I'm having trouble understanding the answer to the following Bayes rule question
I have a few questions about this:
I know that the the prompt provides comparisons between H1N1 and fever, flue and fever, and neither and fever. But why does it make sense to compare Pr(H1N1|Fever), Pr(Flue|Fever), Pr(Neither|Fever) to answer the question, "Is it more likely that you have H1N1, the flue, or neither ?" Fever could have been replaced with some other common condition right, like Pr(H1N1|wear blue socks), as long as that condition was given for everyone?
Using Bayes rule and the total law of probability I set up the problem like this:
$Pr(A|D) = \frac{Pr(A \cap D)}{Pr(D)}$
I understand that we can replace $Pr(A \cap D)$ with $Pr(D|A)Pr(A)$ using Bayes rule.
$Pr(D) = Pr(A \cap D) + Pr(\overline{A} \cap D)$ according to the law of total probability.
So why is it that I can't do...
$Pr(D) = Pr(D|A)Pr(A) + Pr(D|A)(1 - Pr(A))$
but instead have to sum up the probabilities of all the other scenarios?

Yes, it's possible to consider something else, like wearing blue socks.
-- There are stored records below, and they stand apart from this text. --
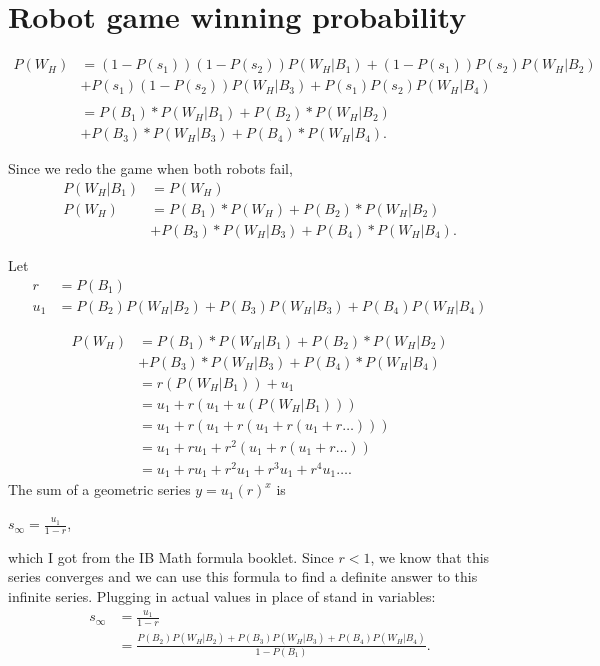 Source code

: \documentclass[11pt]{article}
\begin{document}
\section{Robot game winning probability}


\begin{align*}
    P(W_{H})&= (1-P(s_1))(1-P(s_2))P(W_H | B_1) + (1-P(s_1))P(s_2)P(W_H | B_2)\\
    &+ P(s_1)(1-P(s_2))P(W_H | B_3) + P(s_1)P(s_2)P(W_H | B_4)\\
    \\
    &= P(B_{1}) * P(W_{H} | B_{1}) + P(B_{2}) * P(W_{H} | B_{2}) \\
    &+ P(B_{3}) * P(W_{H} | B_{3}) + P(B_{4}) * P(W_{H} | B_{4}).
\end{align*}

Since we redo the game when both robots fail, 
\begin{align*}
    P(W_H | B_1) &= P(W_{H})\\
    P(W_H) &= P(B_{1}) * P(W_{H}) + P(B_{2}) * P(W_{H} | B_{2})\\
    &+ P(B_{3}) * P(W_{H} | B_{3}) + P(B_{4}) * P(W_{H} | B_{4}).
\end{align*}

Let
\begin{align*}
    r &= P(B_1)\\
    u_1 &= P(B_2)P(W_H | B_2) + P(B_3)P(W_H | B_3) + P(B_4)P(W_H | B_4)
\end{align*}



\begin{align*}
    P(W_H) &= P(B_{1}) * P(W_{H} | B_{1}) + P(B_{2}) * P(W_{H} | B_{2})\\
    &+ P(B_{3}) * P(W_{H} | B_{3}) + P(B_{4}) * P(W_{H} | B_{4})\\
    &= r(P(W_{H} | B_1)) + u_1\\
    &= u_1 + r(u_1 + u(P(W_{H} | B_1)))\\
    &= u_1 + r(u_1 + r(u_1 + r(u_1 + r\dots)))\\
    &= u_1 + ru_1 + r^2(u_1 + r(u_1 + r\dots))\\
    &= u_1 + ru_1 + r^2 u_1 + r^3 u_1 + r^4 u_1\dots.
\end{align*}
The sum of a geometric series \(y = u_1 (r)^x \) is

\(s_{\infty} = \frac{u_1}{1-r}\),

which I got from the IB Math formula booklet. Since \(r < 1 \), we know that this
series converges and we can use this formula to find a definite answer to this infinite series.
Plugging in actual values in place of stand in variables:
\begin{align*}
    s_{\infty} &= \frac{u_1}{1-r}\\
    &= \frac{P(B_2)P(W_H | B_2) + P(B_3)P(W_H | B_3) + P(B_4)P(W_H | B_4)}{1-P(B_1)}.
\end{align*}
\end{document}
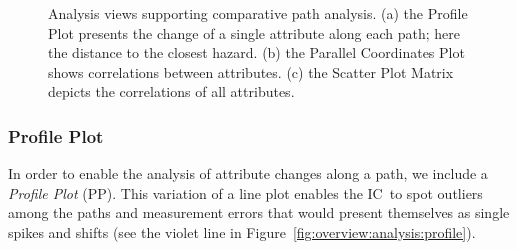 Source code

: \documentclass{egpubl}
\def\IC{IC}
\begin{document}
\begin{figure}
	\centering
	\hfill
	\hfill
	\caption{Analysis views supporting comparative path analysis. (a) the Profile Plot presents the change of a single attribute along each path; here the distance to the closest hazard. (b) the Parallel Coordinates Plot shows correlations between attributes. (c) the Scatter Plot Matrix depicts the correlations of all attributes.}
\end{figure}

\subsubsection{Profile Plot} \label{sec:overview:analysis:profile}
In order to enable the analysis of attribute changes along a path, we include a \emph{Profile Plot} (PP). This variation of a line plot enables the \IC\ to spot outliers among the paths and measurement errors that would present themselves as single spikes and shifts (see the violet line in Figure~\ref{fig:overview:analysis:profile}).
\end{document}
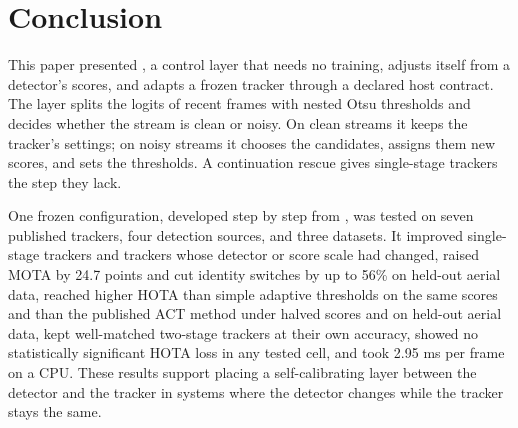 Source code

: \section{Conclusion}\label{sec:conclusion}

This paper presented \scl{}, a control layer that needs no training, adjusts
itself from a detector's scores, and adapts a frozen tracker through a
declared host contract. The layer splits the logits of recent frames with
nested Otsu thresholds and decides whether the stream is clean or noisy. On
clean streams it keeps the tracker's settings; on noisy streams it chooses
the candidates, assigns them new scores, and sets the thresholds. A
continuation rescue gives single-stage trackers the step they lack.

One frozen configuration, developed step by step from \aob{}, was tested on
seven published trackers, four detection sources, and three datasets. It
improved single-stage trackers and trackers whose detector or score scale had
changed, raised MOTA by 24.7 points and cut identity switches by up to 56\%
on held-out aerial data, reached higher HOTA than
simple adaptive thresholds on the same scores and than the published ACT
method under halved scores and on held-out aerial data, kept well-matched two-stage
trackers at their own accuracy, showed no statistically significant HOTA loss
in any tested cell, and took 2.95 ms per frame on a CPU. These results support placing a self-calibrating
layer between the detector and the tracker in systems where the detector
changes while the tracker stays the same.
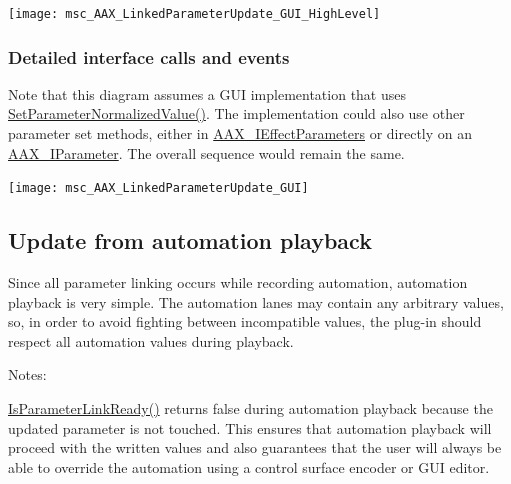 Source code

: \begin{DoxyImage}
\texttt{[image: msc\_AAX\_LinkedParameterUpdate\_GUI\_HighLevel]}
\end{DoxyImage}
 \hypertarget{a00825_linkedParameters_sequences_user_gui_detail}{}\subsubsection{Detailed interface calls and events}\label{a00825_linkedParameters_sequences_user_gui_detail}
Note that this diagram assumes a G\+UI implementation that uses \mbox{\hyperlink{a01669_a368b0f5a761d1eda4c41b420f153a077}{Set\+Parameter\+Normalized\+Value()}}. The implementation could also use other parameter set methods, either in \mbox{\hyperlink{a01825}{A\+A\+X\+\_\+\+I\+Effect\+Parameters}} or directly on an \mbox{\hyperlink{a01857}{A\+A\+X\+\_\+\+I\+Parameter}}. The overall sequence would remain the same.


\begin{DoxyImage}
\texttt{[image: msc\_AAX\_LinkedParameterUpdate\_GUI]}
\end{DoxyImage}
 \hypertarget{a00825_linkedParameters_sequences_automation}{}\subsection{Update from automation playback}\label{a00825_linkedParameters_sequences_automation}
Since all parameter linking occurs while recording automation, automation playback is very simple. The automation lanes may contain any arbitrary values, so, in order to avoid fighting between incompatible values, the plug-\/in should respect all automation values during playback.

Notes\+:
\begin{DoxyEnumerate}
\item \mbox{\hyperlink{a01481_adf4d2d6060bf3e13619838cea8b59865}{Is\+Parameter\+Link\+Ready()}} returns {\ttfamily false} during automation playback because the updated parameter is not touched. This ensures that automation playback will proceed with the written values and also guarantees that the user will always be able to override the automation using a control surface encoder or G\+UI editor.
\end{DoxyEnumerate}


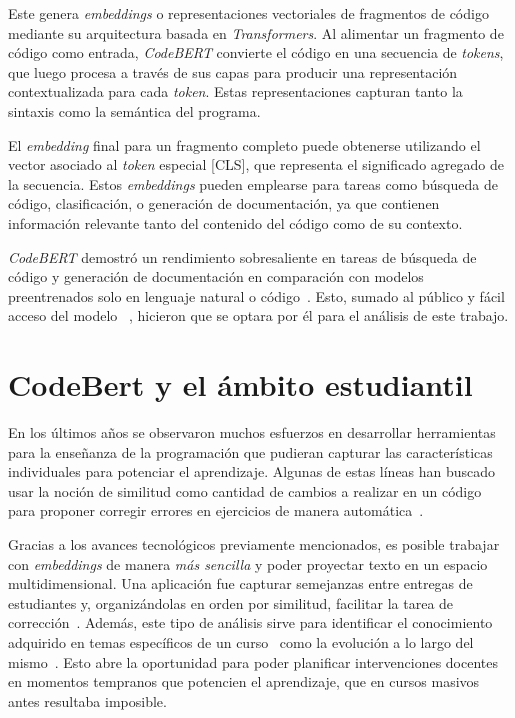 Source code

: \documentclass[11pt,a4paper,twoside,openany]{tesis}
\begin{document}
Este genera  \emph{embeddings} o representaciones vectoriales de fragmentos de código mediante su arquitectura basada en \emph{Transformers}. Al alimentar un fragmento de código como entrada, \emph{CodeBERT} convierte el código en una secuencia de \emph{tokens}, que luego procesa a través de sus capas para producir una representación contextualizada para cada \emph{token}. Estas representaciones capturan tanto la sintaxis como la semántica del programa.

El \emph{embedding} final para un fragmento completo puede obtenerse utilizando el vector asociado al \emph{token} especial [CLS], que representa el significado agregado de la secuencia. Estos \emph{embeddings} pueden emplearse para tareas como búsqueda de código, clasificación, o generación de documentación, ya que contienen información relevante tanto del contenido del código como de su contexto.

\emph{CodeBERT} demostró un rendimiento sobresaliente en tareas de búsqueda de código y generación de documentación en comparación con modelos preentrenados solo en lenguaje natural o código~\cite{codeBert}. Esto, sumado al público y fácil acceso del modelo~\cite{codeBert-repo} , hicieron que se optara por él para el análisis de este trabajo.

\section{CodeBert y el ámbito estudiantil}

En los últimos años se observaron muchos esfuerzos en desarrollar herramientas para la enseñanza de la programación que pudieran capturar las características individuales para potenciar el aprendizaje. Algunas de estas líneas han buscado usar la noción de similitud como cantidad de cambios a realizar en un código para proponer corregir errores en ejercicios de manera automática~\cite{gulwani2018automated}.

Gracias a los avances tecnológicos previamente mencionados, es posible trabajar con \emph{embeddings} de manera \emph{más sencilla} y poder proyectar texto en un espacio multidimensional. Una aplicación fue capturar semejanzas entre entregas de estudiantes y, organizándolas en orden por similitud, facilitar la tarea de corrección~\cite{simgrade}. Además, este tipo de análisis sirve para identificar el conocimiento adquirido en temas específicos de un curso~\cite{brigante2020evaluation} como la evolución a lo largo del mismo~\cite{wu2018zeroshotlearningcode}. Esto abre la oportunidad para poder planificar intervenciones docentes en momentos tempranos que potencien el aprendizaje, que en cursos masivos antes resultaba imposible. 
\end{document}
However, in the problem you have a high fever. In other words, having a fever is given.
Sure you can do $P(D) = P(D|A)P(A) +P(D|\bar A)P(\bar A)$, but the problem is that $P(D|\bar A)$ is not readily available. It wasn't given in the problem. If you try working it out, you end up partitioning over the scenarios anyway.